◆ **EXERCISE DETAILS**:
Wherever the string "over" shows up in the data below, copy the whole line.

◆ **ENTRIES PROVIDED**:
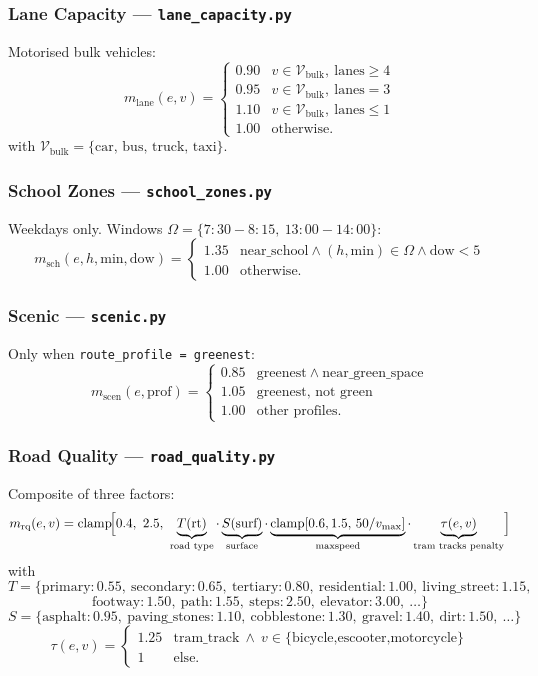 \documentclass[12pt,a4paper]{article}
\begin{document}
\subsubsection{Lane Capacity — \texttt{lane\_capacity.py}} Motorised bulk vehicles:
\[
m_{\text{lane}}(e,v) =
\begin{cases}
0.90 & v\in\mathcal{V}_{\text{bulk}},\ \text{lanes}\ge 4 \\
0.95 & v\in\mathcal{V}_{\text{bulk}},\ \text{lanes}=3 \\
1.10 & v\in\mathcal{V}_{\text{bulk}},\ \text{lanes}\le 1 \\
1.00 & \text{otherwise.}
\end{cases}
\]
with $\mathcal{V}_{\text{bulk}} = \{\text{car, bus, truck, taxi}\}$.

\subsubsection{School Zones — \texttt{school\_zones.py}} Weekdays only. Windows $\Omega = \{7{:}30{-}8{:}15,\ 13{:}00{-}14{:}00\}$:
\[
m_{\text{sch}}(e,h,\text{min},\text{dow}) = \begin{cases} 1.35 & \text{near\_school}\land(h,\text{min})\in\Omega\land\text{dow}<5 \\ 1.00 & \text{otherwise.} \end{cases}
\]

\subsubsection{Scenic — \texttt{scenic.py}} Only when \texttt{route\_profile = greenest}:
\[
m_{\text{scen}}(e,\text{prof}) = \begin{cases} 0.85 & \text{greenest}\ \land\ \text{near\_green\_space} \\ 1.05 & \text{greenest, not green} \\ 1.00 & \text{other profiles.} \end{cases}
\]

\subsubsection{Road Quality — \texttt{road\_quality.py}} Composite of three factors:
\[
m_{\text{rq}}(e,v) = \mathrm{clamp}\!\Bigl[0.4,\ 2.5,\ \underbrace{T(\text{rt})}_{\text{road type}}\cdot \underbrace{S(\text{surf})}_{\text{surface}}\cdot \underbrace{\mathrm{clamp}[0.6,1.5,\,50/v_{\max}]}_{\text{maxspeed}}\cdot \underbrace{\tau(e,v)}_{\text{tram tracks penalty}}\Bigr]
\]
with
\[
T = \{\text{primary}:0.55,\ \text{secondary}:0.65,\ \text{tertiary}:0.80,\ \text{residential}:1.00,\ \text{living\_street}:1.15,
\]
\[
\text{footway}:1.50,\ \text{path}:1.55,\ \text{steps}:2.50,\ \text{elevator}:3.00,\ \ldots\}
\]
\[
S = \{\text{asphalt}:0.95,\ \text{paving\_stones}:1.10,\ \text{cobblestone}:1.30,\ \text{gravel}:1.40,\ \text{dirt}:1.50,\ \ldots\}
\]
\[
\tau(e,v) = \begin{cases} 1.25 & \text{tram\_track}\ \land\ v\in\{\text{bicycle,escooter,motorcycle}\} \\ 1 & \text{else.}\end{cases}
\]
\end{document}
==
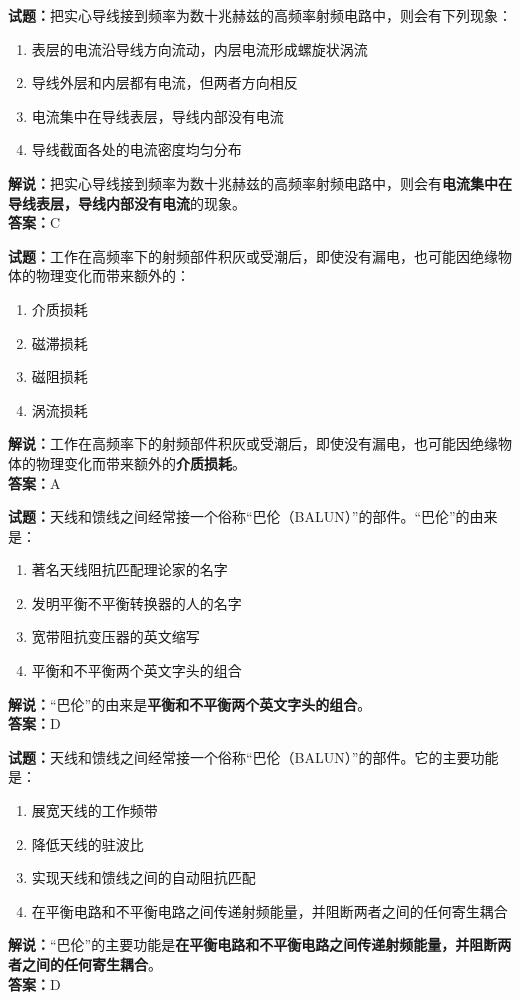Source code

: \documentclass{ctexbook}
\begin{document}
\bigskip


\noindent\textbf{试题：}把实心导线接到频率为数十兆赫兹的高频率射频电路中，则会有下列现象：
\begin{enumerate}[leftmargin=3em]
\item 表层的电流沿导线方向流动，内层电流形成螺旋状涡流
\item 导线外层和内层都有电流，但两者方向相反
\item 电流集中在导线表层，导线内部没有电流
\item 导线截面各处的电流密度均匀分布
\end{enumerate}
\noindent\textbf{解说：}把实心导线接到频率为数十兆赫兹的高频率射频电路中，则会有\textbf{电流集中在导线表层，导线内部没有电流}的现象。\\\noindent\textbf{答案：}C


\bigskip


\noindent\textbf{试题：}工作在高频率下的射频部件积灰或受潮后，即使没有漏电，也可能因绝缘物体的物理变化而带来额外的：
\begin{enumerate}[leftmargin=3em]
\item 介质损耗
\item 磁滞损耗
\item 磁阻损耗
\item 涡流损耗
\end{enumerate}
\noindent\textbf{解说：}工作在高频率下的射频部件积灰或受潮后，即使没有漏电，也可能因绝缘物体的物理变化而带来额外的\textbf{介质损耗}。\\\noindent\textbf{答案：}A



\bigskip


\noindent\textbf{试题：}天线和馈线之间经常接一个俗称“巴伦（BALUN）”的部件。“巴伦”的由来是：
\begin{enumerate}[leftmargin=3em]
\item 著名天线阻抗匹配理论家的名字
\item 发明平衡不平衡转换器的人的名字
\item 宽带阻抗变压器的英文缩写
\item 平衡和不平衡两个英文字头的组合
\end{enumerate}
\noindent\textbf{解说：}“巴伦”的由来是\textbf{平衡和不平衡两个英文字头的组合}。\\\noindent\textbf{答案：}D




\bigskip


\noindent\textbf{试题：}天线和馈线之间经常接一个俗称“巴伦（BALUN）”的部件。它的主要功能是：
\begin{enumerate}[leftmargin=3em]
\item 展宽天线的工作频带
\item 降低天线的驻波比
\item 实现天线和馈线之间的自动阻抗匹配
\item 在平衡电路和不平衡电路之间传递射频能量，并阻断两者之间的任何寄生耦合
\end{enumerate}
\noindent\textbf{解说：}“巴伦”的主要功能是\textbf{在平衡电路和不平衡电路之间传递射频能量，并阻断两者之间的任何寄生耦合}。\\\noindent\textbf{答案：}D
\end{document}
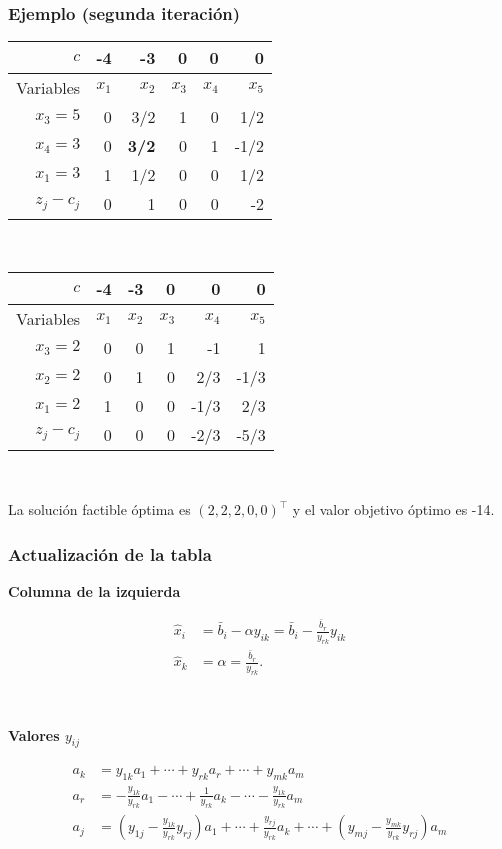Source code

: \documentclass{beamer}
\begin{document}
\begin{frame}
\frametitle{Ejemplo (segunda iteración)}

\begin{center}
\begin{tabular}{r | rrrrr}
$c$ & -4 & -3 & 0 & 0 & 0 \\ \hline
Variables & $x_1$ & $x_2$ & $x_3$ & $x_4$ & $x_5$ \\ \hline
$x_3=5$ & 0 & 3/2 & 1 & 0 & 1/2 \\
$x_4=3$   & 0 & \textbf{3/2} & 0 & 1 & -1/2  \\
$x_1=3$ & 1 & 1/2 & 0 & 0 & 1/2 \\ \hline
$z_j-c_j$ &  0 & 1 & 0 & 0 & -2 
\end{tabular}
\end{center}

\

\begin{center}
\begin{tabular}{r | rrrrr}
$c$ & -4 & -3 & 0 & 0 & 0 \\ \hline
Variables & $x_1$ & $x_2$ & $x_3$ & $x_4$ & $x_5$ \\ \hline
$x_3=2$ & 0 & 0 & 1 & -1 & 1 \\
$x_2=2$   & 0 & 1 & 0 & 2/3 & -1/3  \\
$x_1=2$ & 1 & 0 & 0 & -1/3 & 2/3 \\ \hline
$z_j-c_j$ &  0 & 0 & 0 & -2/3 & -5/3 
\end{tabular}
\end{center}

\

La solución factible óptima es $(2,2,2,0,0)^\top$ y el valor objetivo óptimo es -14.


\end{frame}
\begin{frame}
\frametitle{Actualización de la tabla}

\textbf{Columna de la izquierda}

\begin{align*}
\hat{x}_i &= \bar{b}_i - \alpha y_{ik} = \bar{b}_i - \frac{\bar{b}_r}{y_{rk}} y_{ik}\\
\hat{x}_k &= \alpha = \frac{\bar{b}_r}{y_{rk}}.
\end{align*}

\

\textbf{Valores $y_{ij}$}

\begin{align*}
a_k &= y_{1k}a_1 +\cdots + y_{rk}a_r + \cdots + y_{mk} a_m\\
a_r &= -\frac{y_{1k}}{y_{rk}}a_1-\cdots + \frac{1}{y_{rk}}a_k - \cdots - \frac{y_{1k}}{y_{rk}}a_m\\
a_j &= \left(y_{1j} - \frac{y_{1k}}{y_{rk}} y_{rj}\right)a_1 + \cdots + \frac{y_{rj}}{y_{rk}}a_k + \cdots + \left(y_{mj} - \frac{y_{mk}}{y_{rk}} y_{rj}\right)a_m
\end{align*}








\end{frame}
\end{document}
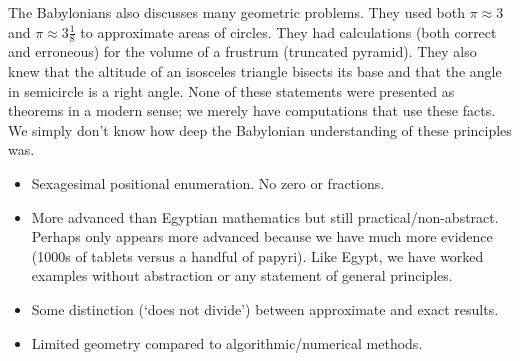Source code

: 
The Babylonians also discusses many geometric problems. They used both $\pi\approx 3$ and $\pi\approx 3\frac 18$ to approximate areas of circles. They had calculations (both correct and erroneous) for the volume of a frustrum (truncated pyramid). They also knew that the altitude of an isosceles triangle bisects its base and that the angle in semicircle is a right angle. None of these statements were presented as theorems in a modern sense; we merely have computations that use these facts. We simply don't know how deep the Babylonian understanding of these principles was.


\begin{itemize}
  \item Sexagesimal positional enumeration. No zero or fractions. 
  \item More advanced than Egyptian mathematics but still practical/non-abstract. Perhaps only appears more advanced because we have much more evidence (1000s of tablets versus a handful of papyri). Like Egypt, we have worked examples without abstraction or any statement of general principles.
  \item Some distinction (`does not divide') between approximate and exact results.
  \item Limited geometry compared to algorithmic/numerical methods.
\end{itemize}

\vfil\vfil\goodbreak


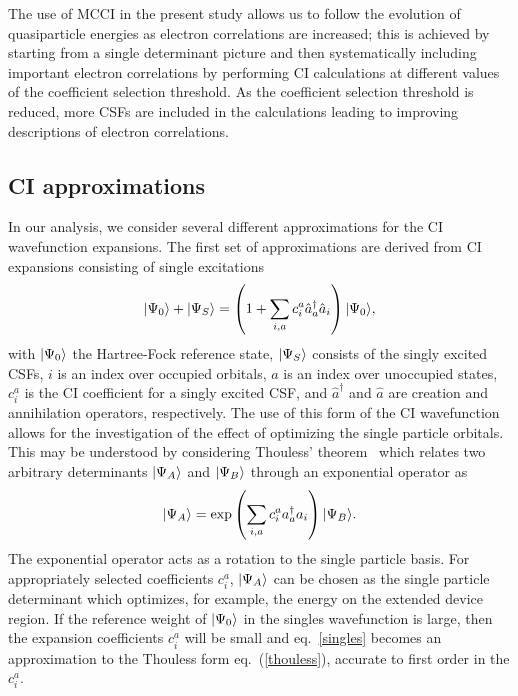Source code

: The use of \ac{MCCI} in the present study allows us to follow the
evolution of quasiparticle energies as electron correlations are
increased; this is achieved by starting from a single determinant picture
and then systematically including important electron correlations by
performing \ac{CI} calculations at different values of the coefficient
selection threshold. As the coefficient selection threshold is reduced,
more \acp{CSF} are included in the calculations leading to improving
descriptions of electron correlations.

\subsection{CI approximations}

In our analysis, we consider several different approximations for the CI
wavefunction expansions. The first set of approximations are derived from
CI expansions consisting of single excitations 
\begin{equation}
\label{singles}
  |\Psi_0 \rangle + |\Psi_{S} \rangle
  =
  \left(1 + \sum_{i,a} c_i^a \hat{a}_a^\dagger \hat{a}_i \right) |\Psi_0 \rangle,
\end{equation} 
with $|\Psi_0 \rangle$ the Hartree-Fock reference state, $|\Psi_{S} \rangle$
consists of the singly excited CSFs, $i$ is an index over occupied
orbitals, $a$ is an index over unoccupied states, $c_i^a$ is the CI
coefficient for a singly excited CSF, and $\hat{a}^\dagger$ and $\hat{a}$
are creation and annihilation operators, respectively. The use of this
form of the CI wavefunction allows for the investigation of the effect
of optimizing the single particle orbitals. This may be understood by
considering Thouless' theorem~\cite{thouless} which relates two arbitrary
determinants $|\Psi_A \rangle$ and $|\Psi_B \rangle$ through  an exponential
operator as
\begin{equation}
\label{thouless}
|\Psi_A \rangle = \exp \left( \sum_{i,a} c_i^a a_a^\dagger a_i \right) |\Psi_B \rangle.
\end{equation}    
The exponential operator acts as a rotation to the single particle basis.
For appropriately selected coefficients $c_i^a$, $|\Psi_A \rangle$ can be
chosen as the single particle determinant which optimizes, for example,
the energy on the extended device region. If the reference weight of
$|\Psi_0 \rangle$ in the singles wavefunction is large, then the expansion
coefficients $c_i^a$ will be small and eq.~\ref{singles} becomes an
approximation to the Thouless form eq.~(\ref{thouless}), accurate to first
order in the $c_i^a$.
---
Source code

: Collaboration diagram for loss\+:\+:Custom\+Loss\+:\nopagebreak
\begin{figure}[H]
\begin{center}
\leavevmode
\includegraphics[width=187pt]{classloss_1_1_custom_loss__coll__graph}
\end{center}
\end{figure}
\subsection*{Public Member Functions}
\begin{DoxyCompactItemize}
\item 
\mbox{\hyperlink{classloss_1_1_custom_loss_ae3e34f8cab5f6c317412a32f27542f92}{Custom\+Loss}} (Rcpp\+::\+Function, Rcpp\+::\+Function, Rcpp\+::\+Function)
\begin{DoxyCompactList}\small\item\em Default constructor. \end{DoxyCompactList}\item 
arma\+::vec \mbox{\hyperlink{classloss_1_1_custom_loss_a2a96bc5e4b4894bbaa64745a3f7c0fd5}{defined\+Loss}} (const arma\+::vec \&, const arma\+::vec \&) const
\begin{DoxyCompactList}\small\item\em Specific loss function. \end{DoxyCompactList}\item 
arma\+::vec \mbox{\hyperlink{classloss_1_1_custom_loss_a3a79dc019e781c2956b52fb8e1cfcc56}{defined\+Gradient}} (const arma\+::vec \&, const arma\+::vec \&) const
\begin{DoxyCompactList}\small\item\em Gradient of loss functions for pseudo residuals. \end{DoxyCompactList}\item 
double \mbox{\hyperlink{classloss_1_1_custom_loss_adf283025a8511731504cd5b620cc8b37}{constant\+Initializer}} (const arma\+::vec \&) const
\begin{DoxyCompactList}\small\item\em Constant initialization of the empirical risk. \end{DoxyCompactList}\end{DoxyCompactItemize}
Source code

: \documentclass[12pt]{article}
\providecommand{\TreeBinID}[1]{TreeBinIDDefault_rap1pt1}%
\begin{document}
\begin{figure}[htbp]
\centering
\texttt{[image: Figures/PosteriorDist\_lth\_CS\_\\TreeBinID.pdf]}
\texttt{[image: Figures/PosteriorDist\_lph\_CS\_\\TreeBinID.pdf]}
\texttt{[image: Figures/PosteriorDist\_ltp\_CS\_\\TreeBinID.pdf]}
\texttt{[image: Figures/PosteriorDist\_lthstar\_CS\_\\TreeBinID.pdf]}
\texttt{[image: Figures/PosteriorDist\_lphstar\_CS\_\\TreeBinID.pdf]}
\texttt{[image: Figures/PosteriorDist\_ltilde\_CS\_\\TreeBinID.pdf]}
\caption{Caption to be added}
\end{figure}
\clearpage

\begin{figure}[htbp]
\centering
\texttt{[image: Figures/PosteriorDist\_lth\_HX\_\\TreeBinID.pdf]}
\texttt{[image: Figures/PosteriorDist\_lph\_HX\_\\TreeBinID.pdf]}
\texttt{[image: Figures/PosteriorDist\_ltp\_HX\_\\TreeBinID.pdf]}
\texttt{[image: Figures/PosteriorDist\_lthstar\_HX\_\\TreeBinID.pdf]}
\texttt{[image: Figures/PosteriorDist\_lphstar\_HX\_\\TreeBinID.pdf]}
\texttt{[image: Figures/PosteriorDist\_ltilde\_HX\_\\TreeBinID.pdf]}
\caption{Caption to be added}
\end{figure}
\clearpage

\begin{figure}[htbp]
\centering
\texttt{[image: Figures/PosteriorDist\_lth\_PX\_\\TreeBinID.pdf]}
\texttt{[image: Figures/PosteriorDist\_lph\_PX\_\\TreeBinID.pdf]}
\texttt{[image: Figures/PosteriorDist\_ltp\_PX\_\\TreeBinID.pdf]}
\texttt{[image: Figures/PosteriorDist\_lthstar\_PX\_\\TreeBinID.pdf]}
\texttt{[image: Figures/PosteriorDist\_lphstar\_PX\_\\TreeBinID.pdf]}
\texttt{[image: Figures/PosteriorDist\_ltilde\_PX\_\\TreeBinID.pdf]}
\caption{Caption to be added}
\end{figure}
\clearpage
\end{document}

◆ **ANSWER FOR THE TASK**:
consists of the singly excited CSFs, $i$ is an index over occupied
orbitals, $a$ is an index over unoccupied states, $c_i^a$ is the CI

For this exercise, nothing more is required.